# Your instructions:
Report each line of the records where "color" occurs.

*** Opening of Source data ***

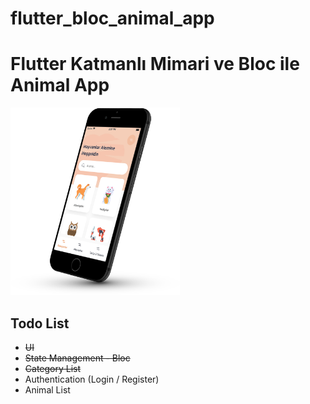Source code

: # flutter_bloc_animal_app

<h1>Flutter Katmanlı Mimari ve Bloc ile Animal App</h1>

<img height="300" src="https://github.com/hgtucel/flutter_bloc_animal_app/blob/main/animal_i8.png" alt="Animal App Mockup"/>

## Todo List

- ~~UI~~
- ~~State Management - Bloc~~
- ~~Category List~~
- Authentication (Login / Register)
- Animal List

*** Close of Source data ***
*** Opening of Source data ***

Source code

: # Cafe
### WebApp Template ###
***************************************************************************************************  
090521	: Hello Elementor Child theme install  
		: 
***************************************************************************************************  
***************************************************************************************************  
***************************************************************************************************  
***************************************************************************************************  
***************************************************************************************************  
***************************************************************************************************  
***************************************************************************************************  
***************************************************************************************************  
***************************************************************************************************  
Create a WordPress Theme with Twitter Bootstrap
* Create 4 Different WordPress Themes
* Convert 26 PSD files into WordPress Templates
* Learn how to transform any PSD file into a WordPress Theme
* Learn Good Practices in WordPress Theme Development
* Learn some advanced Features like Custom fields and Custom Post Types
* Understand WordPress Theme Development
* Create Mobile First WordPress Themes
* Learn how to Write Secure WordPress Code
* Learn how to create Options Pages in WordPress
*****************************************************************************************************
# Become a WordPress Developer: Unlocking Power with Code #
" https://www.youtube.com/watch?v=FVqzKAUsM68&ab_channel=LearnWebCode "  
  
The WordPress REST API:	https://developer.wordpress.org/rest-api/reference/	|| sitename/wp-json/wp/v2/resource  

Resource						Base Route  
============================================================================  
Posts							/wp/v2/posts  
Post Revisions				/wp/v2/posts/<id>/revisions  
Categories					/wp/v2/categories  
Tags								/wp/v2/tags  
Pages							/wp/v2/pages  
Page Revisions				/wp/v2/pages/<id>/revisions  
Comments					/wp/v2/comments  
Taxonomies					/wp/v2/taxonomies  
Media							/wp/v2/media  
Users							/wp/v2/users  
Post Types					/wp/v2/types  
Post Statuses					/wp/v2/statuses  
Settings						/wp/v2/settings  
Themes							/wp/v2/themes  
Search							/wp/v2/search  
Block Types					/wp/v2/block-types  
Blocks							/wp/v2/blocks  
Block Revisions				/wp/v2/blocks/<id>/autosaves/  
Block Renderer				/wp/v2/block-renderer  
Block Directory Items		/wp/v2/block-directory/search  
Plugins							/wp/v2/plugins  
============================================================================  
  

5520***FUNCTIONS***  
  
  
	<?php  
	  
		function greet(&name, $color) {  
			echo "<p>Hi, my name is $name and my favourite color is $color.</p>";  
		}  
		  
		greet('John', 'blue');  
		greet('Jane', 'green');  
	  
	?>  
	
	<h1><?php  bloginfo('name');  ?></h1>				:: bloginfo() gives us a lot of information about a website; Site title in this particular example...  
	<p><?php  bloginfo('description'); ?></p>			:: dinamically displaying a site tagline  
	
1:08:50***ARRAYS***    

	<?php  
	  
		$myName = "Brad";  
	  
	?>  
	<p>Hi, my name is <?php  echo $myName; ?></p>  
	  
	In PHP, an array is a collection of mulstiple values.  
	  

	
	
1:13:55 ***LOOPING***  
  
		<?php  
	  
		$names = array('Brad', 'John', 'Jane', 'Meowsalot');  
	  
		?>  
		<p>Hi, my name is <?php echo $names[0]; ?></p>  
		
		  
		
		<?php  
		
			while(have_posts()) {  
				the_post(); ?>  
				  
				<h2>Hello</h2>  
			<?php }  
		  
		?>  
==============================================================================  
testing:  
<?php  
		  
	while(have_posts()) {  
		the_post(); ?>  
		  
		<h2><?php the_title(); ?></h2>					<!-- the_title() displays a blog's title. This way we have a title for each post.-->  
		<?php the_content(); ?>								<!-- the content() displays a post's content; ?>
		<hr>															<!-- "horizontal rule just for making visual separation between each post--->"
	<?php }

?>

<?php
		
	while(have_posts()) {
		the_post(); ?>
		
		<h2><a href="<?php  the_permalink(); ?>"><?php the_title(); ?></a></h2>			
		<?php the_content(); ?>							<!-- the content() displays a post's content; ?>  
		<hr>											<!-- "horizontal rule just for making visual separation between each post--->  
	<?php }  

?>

*** Close of Source data ***

# Response for this exercise:
		function greet(&name, $color) {  
			echo "<p>Hi, my name is $name and my favourite color is $color.</p>";  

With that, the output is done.